Hier soir, vers 21 h, l’oratoire brillait dans un sfumato étrange. Sous une petite neige fine, une femme marchait seule entre les sculptures de la place du 6 décembre 1989. « Nef pour quatorze reines », c’est le nom qu’on a donné aux quatorze petites sculptures qui percent dans la neige, solitaires et unies par un funeste destin. Destin de givre.

Sur l’une d’entre elle, j’ai trouvé un bouquet de fleurs récent. J’ai regardé l’oratoire longuement. Un bel endroit pour dormir en paix si la mémoire dort quelque part. J’habite depuis dix ans tout près d’ici et c’est la première fois que je venais les saluer.

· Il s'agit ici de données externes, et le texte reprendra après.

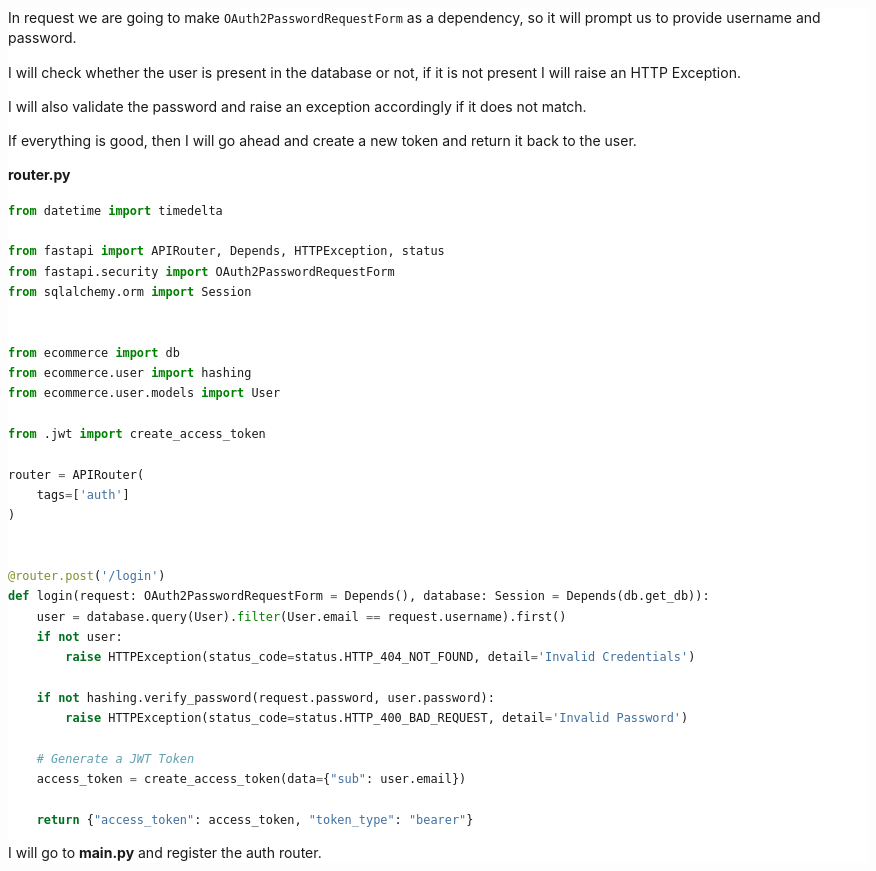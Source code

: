 In request we are going to make ```OAuth2PasswordRequestForm``` as a dependency, so it will prompt us 
to provide username and password.

I will check whether the user is present in the database or not, if it is not present I will raise an HTTP Exception.

I will also validate the password and raise an exception accordingly if it does not match.

If everything is good, then I will go ahead and create a new token and return it back to the user.

**router.py**

```python
from datetime import timedelta

from fastapi import APIRouter, Depends, HTTPException, status
from fastapi.security import OAuth2PasswordRequestForm
from sqlalchemy.orm import Session


from ecommerce import db
from ecommerce.user import hashing
from ecommerce.user.models import User

from .jwt import create_access_token

router = APIRouter(
    tags=['auth']
)


@router.post('/login')
def login(request: OAuth2PasswordRequestForm = Depends(), database: Session = Depends(db.get_db)):
    user = database.query(User).filter(User.email == request.username).first()
    if not user:
        raise HTTPException(status_code=status.HTTP_404_NOT_FOUND, detail='Invalid Credentials')

    if not hashing.verify_password(request.password, user.password):
        raise HTTPException(status_code=status.HTTP_400_BAD_REQUEST, detail='Invalid Password')

    # Generate a JWT Token
    access_token = create_access_token(data={"sub": user.email})

    return {"access_token": access_token, "token_type": "bearer"}

```

I will go to **main.py** and register the auth router.
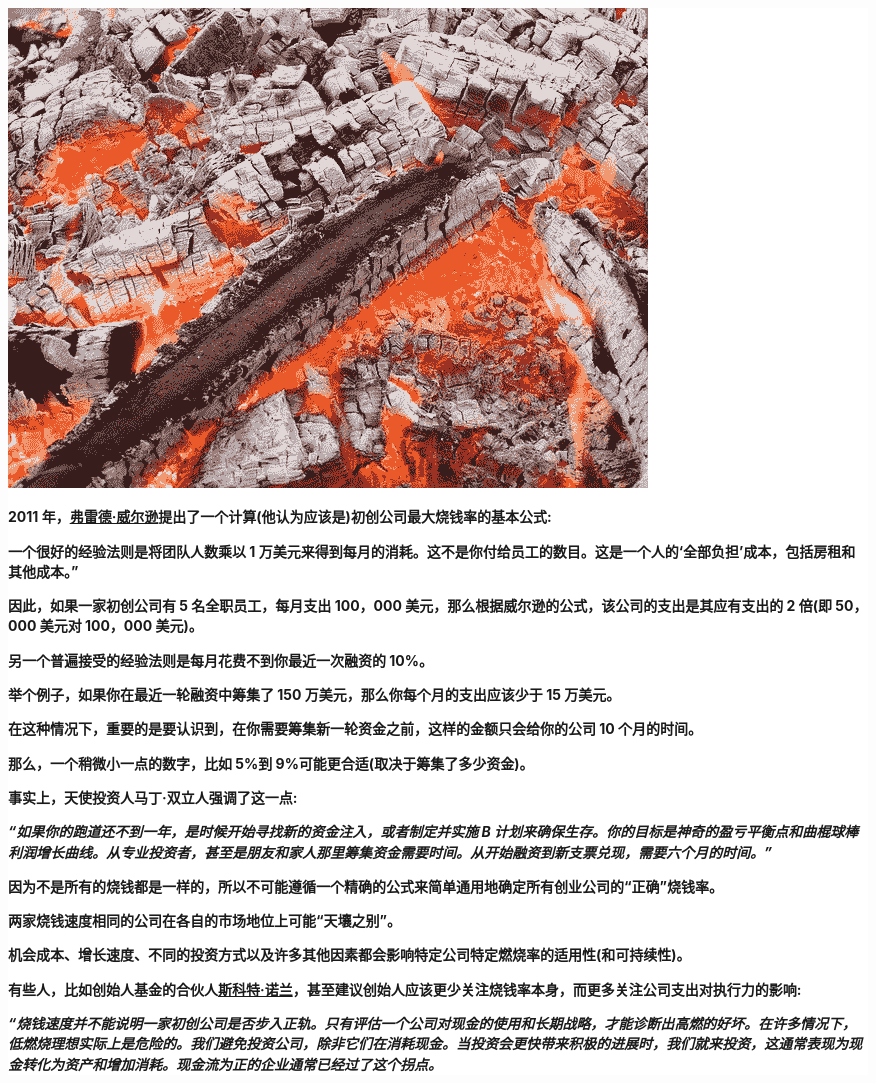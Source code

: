 ****![](img/cb61be890844085cd38af08da8f70712.png)****

****2011 年，[弗雷德·威尔逊](http://avc.com/2011/12/burn-rates-how-much/)提出了一个计算(他认为应该是)初创公司最大烧钱率的基本公式:****

****一个很好的经验法则是将团队人数乘以 1 万美元来得到每月的消耗。这不是你付给员工的数目。这是一个人的‘全部负担’成本，包括房租和其他成本。”****

****因此，如果一家初创公司有 5 名全职员工，每月支出 100，000 美元，那么根据威尔逊的公式，该公司的支出是其应有支出的 2 倍(即 50，000 美元对 100，000 美元)。****

****另一个普遍接受的经验法则是每月花费不到你最近一次融资的 10%。****

****举个例子，如果你在最近一轮融资中筹集了 150 万美元，那么你每个月的支出应该少于 15 万美元。****

****在这种情况下，重要的是要认识到，在你需要筹集新一轮资金之前，这样的金额只会给你的公司 10 个月的时间。****

****那么，一个稍微小一点的数字，比如 5%到 9%可能更合适(取决于筹集了多少资金)。****

****事实上，天使投资人马丁·双立人强调了这一点:****

*****“如果你的跑道还不到一年，是时候开始寻找新的资金注入，或者制定并实施 B 计划来确保生存。你的目标是神奇的盈亏平衡点和曲棍球棒利润增长曲线。从专业投资者，甚至是朋友和家人那里筹集资金需要时间。从开始融资到新支票兑现，需要六个月的时间。”*****

****因为不是所有的烧钱都是一样的，所以不可能遵循一个精确的公式来简单通用地确定所有创业公司的“正确”烧钱率。****

****两家烧钱速度相同的公司在各自的市场地位上可能“天壤之别”。****

****机会成本、增长速度、不同的投资方式以及许多其他因素都会影响特定公司特定燃烧率的适用性(和可持续性)。****

****有些人，比如创始人基金的合伙人[斯科特·诺兰](http://techcrunch.com/2015/04/05/burn-rate-doesnt-matter/)，甚至建议创始人应该更少关注烧钱率本身，而更多关注公司支出对执行力的影响:****

*****“烧钱速度并不能说明一家初创公司是否步入正轨。只有评估一个公司对现金的使用和长期战略，才能诊断出高燃的好坏。在许多情况下，低燃烧理想实际上是危险的。我们避免投资公司，除非它们在消耗现金。当投资会更快带来积极的进展时，我们就来投资，这通常表现为现金转化为资产和增加消耗。现金流为正的企业通常已经过了这个拐点。*****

Je sortais du film Polytechnique. J’ai mis du temps à y aller. J’ai lu tout ce qui s’est écrit. Je ne me sentais pas la force d’aller revivre tout ça. Pourquoi, d’ailleurs? Puis j’ai lancé un défi à la comédienne Pol Pelletier: on y va ensemble. On y est allées, courageusement, sachant que ce ne serait pas un party. On y est allées pour les jeunes aussi, pour leur rappeler que tout ça existe encore malgré tout. On y est allées, comme on va au front, Pol parce qu’elle préférerait mourir plutôt que de renoncer au mot « féministe », moi parce que j’ai un compte à régler avec la violence, celle des guns et celle des prédateurs.

Voilà. Ce matin je me suis rappelé des souvenirs de guerre.

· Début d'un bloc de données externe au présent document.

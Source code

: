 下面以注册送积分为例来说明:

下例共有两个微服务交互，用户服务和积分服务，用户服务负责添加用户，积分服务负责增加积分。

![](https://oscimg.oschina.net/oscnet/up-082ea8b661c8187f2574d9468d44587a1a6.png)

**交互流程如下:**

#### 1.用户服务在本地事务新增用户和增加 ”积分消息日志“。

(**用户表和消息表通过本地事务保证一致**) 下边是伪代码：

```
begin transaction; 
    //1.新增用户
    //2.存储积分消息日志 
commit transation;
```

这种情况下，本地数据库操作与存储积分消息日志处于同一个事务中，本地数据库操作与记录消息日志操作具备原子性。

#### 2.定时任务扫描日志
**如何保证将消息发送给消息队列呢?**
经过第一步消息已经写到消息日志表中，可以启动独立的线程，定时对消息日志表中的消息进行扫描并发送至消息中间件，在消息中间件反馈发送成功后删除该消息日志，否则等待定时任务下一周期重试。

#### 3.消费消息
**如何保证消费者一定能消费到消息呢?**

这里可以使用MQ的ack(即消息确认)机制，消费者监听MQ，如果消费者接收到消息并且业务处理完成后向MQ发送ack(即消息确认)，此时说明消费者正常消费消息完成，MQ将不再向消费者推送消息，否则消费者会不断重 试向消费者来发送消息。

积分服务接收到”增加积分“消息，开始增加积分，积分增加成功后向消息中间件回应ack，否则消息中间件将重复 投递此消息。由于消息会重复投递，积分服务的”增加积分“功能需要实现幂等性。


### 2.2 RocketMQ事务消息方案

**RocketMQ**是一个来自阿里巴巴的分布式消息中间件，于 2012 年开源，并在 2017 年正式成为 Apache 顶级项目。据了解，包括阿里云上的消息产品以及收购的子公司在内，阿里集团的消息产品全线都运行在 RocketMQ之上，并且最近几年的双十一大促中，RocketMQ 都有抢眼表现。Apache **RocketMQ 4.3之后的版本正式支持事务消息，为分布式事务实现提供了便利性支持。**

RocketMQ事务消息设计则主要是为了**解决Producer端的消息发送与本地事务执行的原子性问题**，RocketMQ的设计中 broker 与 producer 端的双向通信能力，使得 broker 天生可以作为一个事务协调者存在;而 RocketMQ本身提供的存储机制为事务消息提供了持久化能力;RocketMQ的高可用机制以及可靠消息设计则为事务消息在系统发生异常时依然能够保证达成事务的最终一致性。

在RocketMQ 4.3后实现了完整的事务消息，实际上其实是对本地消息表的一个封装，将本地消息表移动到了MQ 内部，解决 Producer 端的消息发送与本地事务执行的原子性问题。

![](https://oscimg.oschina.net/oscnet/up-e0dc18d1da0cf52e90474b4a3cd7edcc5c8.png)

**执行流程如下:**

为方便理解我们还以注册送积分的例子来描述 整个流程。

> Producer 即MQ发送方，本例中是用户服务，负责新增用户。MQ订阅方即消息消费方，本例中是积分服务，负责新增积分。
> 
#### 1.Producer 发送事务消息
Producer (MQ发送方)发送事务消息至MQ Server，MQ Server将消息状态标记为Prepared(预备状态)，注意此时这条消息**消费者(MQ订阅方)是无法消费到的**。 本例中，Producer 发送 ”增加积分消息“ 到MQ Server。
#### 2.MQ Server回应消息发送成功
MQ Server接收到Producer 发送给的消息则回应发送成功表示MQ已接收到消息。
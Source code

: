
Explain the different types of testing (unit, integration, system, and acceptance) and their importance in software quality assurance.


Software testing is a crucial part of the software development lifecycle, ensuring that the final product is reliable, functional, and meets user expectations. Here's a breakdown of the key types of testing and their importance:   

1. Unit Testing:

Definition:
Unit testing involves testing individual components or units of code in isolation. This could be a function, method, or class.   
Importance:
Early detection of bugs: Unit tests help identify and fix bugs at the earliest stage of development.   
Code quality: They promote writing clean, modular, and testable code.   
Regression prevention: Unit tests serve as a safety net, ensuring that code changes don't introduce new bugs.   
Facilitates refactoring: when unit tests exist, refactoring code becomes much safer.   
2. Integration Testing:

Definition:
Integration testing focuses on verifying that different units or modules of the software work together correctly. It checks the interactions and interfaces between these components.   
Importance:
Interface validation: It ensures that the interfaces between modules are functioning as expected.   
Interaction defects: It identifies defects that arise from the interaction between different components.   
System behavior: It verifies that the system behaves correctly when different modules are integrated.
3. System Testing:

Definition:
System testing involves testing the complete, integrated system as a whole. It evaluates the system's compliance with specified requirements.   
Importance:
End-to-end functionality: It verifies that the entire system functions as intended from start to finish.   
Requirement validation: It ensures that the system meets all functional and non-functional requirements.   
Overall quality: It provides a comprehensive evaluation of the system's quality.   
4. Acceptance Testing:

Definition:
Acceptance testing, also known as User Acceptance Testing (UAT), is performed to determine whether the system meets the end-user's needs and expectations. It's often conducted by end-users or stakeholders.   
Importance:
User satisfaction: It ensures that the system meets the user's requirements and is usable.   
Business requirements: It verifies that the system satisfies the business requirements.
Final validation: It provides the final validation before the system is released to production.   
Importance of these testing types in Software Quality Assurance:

L’idée, ce n’est pas de raviver la chicane. L’idée, ce n’est pas de se dire « à qui la faute ». Mais la scène la plus douloureuse du film, pour moi, pour Pol aussi, reste celle où tous les gars sont sortis de la classe sans essayer de désarmer ou d’attaquer Lépine. Il y a très peu de mots durant tout le film mais une phrase résonne deux fois: « Venez les gars, on règlera ça dehors »; c’est le prof qui la lance en incitant les étudiants à sortir de la classe. Voilà. C’est comme ça qu’ils ont réglé ça. On aurait souhaité qu’il y ait davantage de rebelles. Ils seraient morts en héros.

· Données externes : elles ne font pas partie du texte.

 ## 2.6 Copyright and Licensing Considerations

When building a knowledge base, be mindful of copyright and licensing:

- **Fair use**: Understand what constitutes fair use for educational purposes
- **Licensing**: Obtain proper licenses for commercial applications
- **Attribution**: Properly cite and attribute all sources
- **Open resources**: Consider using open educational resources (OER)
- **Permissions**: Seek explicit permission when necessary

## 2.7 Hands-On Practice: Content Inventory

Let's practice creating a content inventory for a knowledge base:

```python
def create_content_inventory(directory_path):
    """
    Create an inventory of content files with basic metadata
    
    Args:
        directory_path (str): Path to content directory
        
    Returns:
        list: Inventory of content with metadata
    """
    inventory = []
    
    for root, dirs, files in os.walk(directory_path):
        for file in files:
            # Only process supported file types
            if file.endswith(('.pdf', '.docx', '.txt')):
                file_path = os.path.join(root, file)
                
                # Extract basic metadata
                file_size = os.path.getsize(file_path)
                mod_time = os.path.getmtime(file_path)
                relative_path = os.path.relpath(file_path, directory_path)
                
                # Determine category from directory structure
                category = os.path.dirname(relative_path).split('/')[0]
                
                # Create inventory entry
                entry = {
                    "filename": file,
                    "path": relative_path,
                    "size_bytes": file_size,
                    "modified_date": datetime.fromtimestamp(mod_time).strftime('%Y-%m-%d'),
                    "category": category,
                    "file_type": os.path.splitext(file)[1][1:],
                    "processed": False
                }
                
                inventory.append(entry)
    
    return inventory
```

L’idée que je conserve de ce film, c’est, est-ce que le scénario aurait pu se dérouler autrement? Est-ce que ce serait encore possible aujourd’hui? Est-ce que le courage s’enseigne ou s’apprend par l’exemple? Je connais des gars qui se seraient interposés. J’en connais aussi qui auraient pris leurs jambes à leur cou. Il ne me l’ont pas dit. Je le sais. Je le sens.

Le 6 décembre 2007, au lendemain de la tuerie de Dawson, un jeune ingénieur, survivant de Polytechnique écrivait ceci.

La scène du « gibier », ces filles, comme des biches terrorisées, livrées au chasseur qui leur explique froidement ce qui va leur arriver et pourquoi, c’est à glacer les sangs pour toujours. Et toutes les femmes ont déjà ressenti ce que c’est que d’être prises au piège, que leur vie soit en danger ou non, qu’elles passent à la casserole ou non. Ce sentiment fait partie d’un grand tabou collectif, impossible à partager sans passer pour des viragos qui veulent à tout prix régler des comptes. Mais arrangez ça comme vous voudrez, girls will be girls, elles porteront toujours les enfants, et elles seront toujours plus vulnérables physiquement. Des proies, tout simplement. L’ignorer, c’est se faire croire que les coyotes sont végétariens.

C’est pas tellement que j’avais oublié. Je « voulais » oublier. Mais ce matin, je pense que l’Histoire doit au moins nous mettre nos lâchetés et nos réflexes ataviques dans la face. Ce film fait désormais partie de notre histoire. Espérons qu’on ne l’enterrera pas trop rapidement.